The measure of enough

Sometimes, people have asked us if the monastery is “enough” for us. The question seems to come from a place where the questioner sees the monastic life in its entirety as a comparative lack.

Yet what is it about the lives of some people as they now know them, that is “not enough”—so that they are, perhaps even inchoately, investigating forms of religious life as a possibility? What about people like our own St Julian, about St Bernard, St Francis, St Bruno and others, for whom religious life was not only enough, but bottomless, and their glory?

Like anywhere else, a monastery—a residential Christian community where people live and work together under a rule and a superior—is a place one can get comfortable. Or it is a place where one can aspire to keep growing, and become people who are not only fully alive but can impart life to others.

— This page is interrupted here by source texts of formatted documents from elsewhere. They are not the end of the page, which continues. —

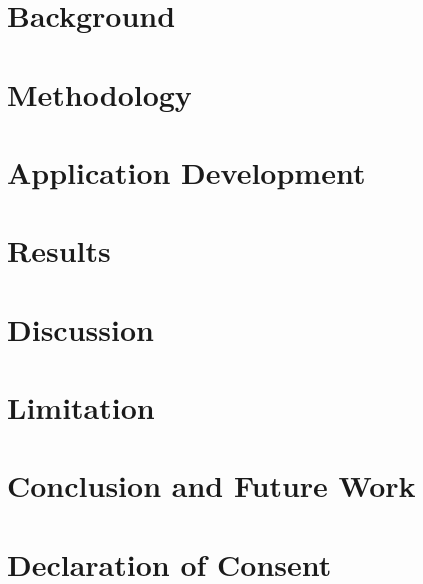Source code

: \documentclass [12pt, oneside] {book}
\begin{document}
\chapter{Background}

\chapter{Methodology}

\chapter{Application Development}

\chapter{Results}

\chapter{Discussion}

\chapter{Limitation}

\chapter{Conclusion and Future Work}





\appendix
\chapter{Declaration of Consent}

\end{document}
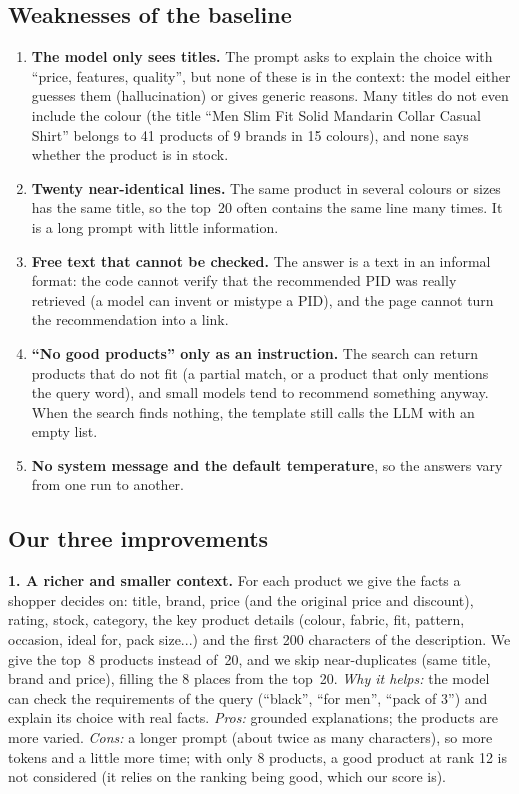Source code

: \documentclass[11pt,a4paper]{article}
\begin{document}
\subsection{Weaknesses of the baseline}
\begin{enumerate}
\item \textbf{The model only sees titles.} The prompt asks to explain the choice with ``price, features, quality'',
but none of these is in the context: the model either guesses them (hallucination) or gives generic reasons. Many titles
do not even include the colour (the title ``Men Slim Fit Solid Mandarin Collar Casual Shirt'' belongs to 41 products of
9 brands in 15 colours), and none says whether the product is in stock.
\item \textbf{Twenty near-identical lines.} The same product in several colours or sizes has the same title, so the
top~20 often contains the same line many times. It is a long prompt with little information.
\item \textbf{Free text that cannot be checked.} The answer is a text in an informal format: the code cannot verify
that the recommended PID was really retrieved (a model can invent or mistype a PID), and the page cannot turn the
recommendation into a link.
\item \textbf{``No good products'' only as an instruction.} The search can return products that do not fit (a
partial match, or a product that only mentions the query word), and small models tend to recommend something anyway.
When the search finds nothing, the template still calls the LLM with an empty list.
\item \textbf{No system message and the default temperature}, so the answers vary from one run to another.
\end{enumerate}

\subsection{Our three improvements}

\textbf{1. A richer and smaller context.} For each product we give the facts a shopper decides on: title, brand,
price (and the original price and discount), rating, stock, category, the key product details (colour, fabric, fit,
pattern, occasion, ideal for, pack size...) and the first 200 characters of the description. We give the top~8
products instead of~20, and we skip near-duplicates (same title, brand and price), filling the 8 places from the
top~20.
\emph{Why it helps:} the model can check the requirements of the query (``black'', ``for men'', ``pack of 3'') and
explain its choice with real facts. \emph{Pros:} grounded explanations; the products are more varied.
\emph{Cons:} a longer prompt (about twice as many characters), so more tokens and a little more time; with only 8
products, a good product at rank 12 is not considered (it relies on the ranking being good, which our score is).
\end{document}
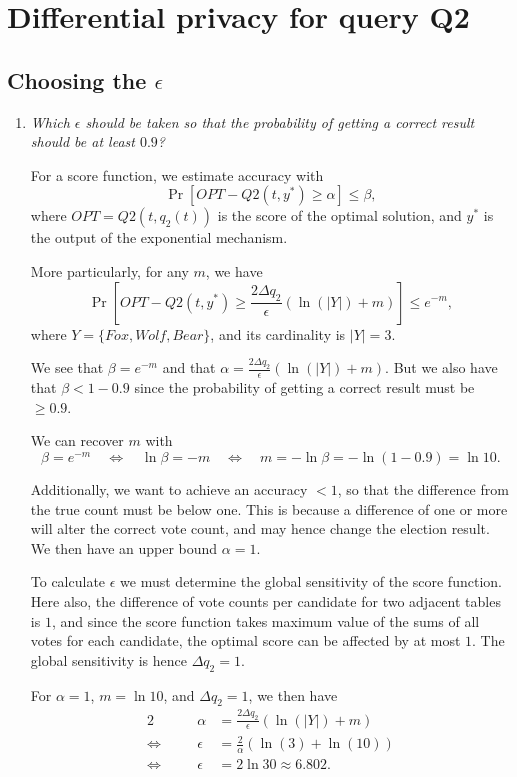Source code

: \documentclass[parskip=half]{scrartcl}
\begin{document}
\section{Differential privacy for query Q2}

\subsection{Choosing the \texorpdfstring{$\epsilon$}{ε}}

\begin{enumerate}
    \item \textit{Which $\epsilon$ should be taken so that the probability of
    getting a correct result should be at least $0.9$?}

    For a score function, we estimate accuracy with
    $$
        \Pr[OPT - Q2(t, y^*) \ge \alpha] \le \beta,
    $$
    where $OPT=Q2(t, q_2(t))$ is the score of the optimal solution, and $y^*$ is
    the output of the exponential mechanism.
    
    More particularly, for any $m$, we have
    $$
        \Pr[OPT - Q2(t, y^*) \ge
        \frac{2\Delta q_2}{\epsilon}(\ln{(|Y|)} + m)] \le e^{-m},
    $$
    where $Y = \{Fox, Wolf, Bear\}$, and its cardinality is $|Y|=3$.

    We see that $\beta = e^{-m}$ and that $\alpha =
    \frac{2\Delta q_2}{\epsilon}(\ln{(|Y|)} + m)$. But we also have that
    $\beta < 1 - 0.9$ since the probability of getting a correct result must be
    $\ge 0.9$.

    We can recover $m$ with
    $$
        \beta = e^{-m} \quad\Leftrightarrow\quad
        \ln{\beta} = -m \quad\Leftrightarrow\quad
        m = -\ln{\beta} = -\ln{(1 - 0.9)}=\ln{10}.
    $$

    Additionally, we want to achieve an accuracy $<1$, so that the
    difference from the true count must be below one. This is because a
    difference of one or more will alter the correct vote count, and may hence
    change the election result. We then have an upper bound $\alpha=1$.

    To calculate $\epsilon$ we must determine the global sensitivity of the
    score function. Here also, the difference of vote counts per candidate
    for two adjacent tables is $1$, and since the score function takes maximum
    value of the sums of all votes for each candidate, the optimal score can
    be affected by at most $1$. The global sensitivity is hence
    $\Delta q_2 = 1$.

    For $\alpha = 1$, $m=\ln{10}$, and $\Delta q_2=1$, we then have
    \begin{alignat*}{2}
        \quad&& \alpha &= \frac{2\Delta q_2}{\epsilon}(\ln(|Y|) + m)\\
        \Leftrightarrow\quad&&
        \epsilon &= \frac{2}{\alpha}(\ln(3) + \ln(10))\\
        \Leftrightarrow\quad&&
        \epsilon &= 2 \ln{30} \approx 6.802.
    \end{alignat*}


\end{enumerate}
\end{document}
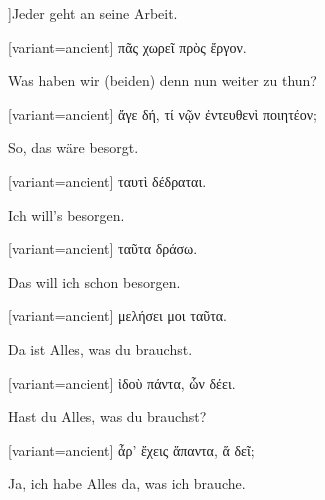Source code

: ]Jeder geht an seine Arbeit.

\switchcolumn

\begin{greek}[variant=ancient]%
πᾶς χωρεῖ πρὸς ἔργον.

\end{greek}%
\switchcolumn*

Was haben wir (beiden) denn nun weiter zu thun?

\switchcolumn

\begin{greek}[variant=ancient]%
ἄγε δή, τί νῷν ἐντευθενὶ ποιητέον;

\end{greek}%
\switchcolumn*

So, das wäre besorgt.

\switchcolumn

\begin{greek}[variant=ancient]%
ταυτὶ δέδραται.

\end{greek}%
\switchcolumn*

Ich will's besorgen.

\switchcolumn

\begin{greek}[variant=ancient]%
ταῦτα δράσω.

\end{greek}%
\switchcolumn*

Das will ich schon besorgen.

\switchcolumn

\begin{greek}[variant=ancient]%
μελήσει μοι ταῦτα.

\end{greek}%
\switchcolumn*

Da ist Alles, was du brauchst.

\switchcolumn

\begin{greek}[variant=ancient]%
ἰδοὺ πάντα, ὧν δέει.

\end{greek}%
\switchcolumn*

Hast du Alles, was du brauchst?

\switchcolumn

\begin{greek}[variant=ancient]%
ἆρ' ἔχεις ἅπαντα, ἅ δεῖ;

\end{greek}%
\switchcolumn*

Ja, ich habe Alles da, was ich brauche.

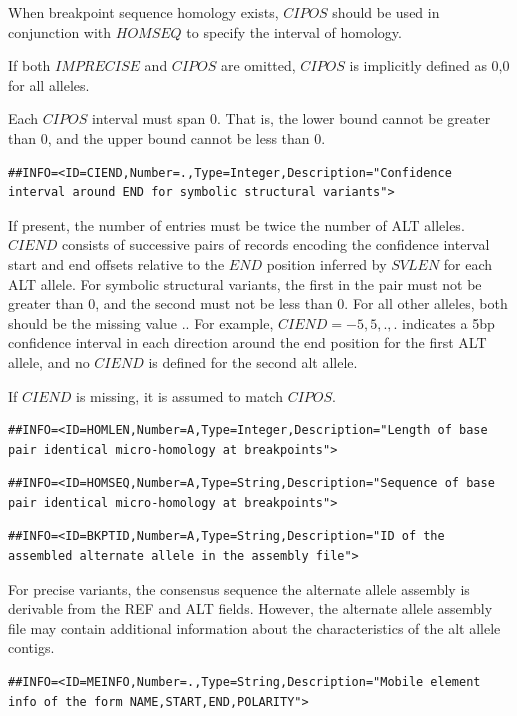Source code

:\documentclass[8pt]{article}
\begin{document}
When breakpoint sequence homology exists, $CIPOS$ should be used in conjunction with $HOMSEQ$ to specify the interval of homology.

If both $IMPRECISE$ and $CIPOS$ are omitted, $CIPOS$ is implicitly defined as 0,0 for all alleles.

Each $CIPOS$ interval must span 0. That is, the lower bound cannot be greater than 0, and the upper bound cannot be less than 0.

\footnotesize
\begin{verbatim}
##INFO=<ID=CIEND,Number=.,Type=Integer,Description="Confidence interval around END for symbolic structural variants">
\end{verbatim}
\normalsize

If present, the number of entries must be twice the number of ALT alleles.
$CIEND$ consists of successive pairs of records encoding the confidence interval start and end offsets relative to the $END$ position inferred by $SVLEN$ for each ALT allele.
For symbolic structural variants, the first in the pair must not be greater than 0, and the second must not be less than 0.
For all other alleles, both should be the missing value $.$.
For example, $CIEND=-5,5,.,.$ indicates a 5bp confidence interval in each direction around the end position for the first ALT allele, and no $CIEND$ is defined for the second alt allele.

If $CIEND$ is missing, it is assumed to match $CIPOS$.

\footnotesize
\begin{verbatim}
##INFO=<ID=HOMLEN,Number=A,Type=Integer,Description="Length of base pair identical micro-homology at breakpoints">
\end{verbatim}
\normalsize
\footnotesize
\begin{verbatim}
##INFO=<ID=HOMSEQ,Number=A,Type=String,Description="Sequence of base pair identical micro-homology at breakpoints">
\end{verbatim}
\normalsize
\footnotesize
\begin{verbatim}
##INFO=<ID=BKPTID,Number=A,Type=String,Description="ID of the assembled alternate allele in the assembly file">
\end{verbatim}
\normalsize
For precise variants, the consensus sequence the alternate allele assembly is derivable from the REF and ALT fields.
However, the alternate allele assembly file may contain additional information about the characteristics of the alt allele contigs.

\footnotesize
\begin{verbatim}
##INFO=<ID=MEINFO,Number=.,Type=String,Description="Mobile element info of the form NAME,START,END,POLARITY">
\end{verbatim}
\normalsize
\end{document}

The process of growth in community may confront one with the question of “enough” not in terms of material goods, experiences, or encounters, but in the more universal, perhaps less obvious “enough” of how much one is willing to commit oneself, how much to be open to learning, how much to discover, how much to be challenged. No matter where we are, the question is always before us: what do we seek? what is it we really want? what is all this in aid of? What are we planting in our daily lives, what beauty, what food for the Church and the world has it been given to us to grow and share? In a life where the greatest thing one can become is transparent to God and radiant with his life, how much growth is “enough”?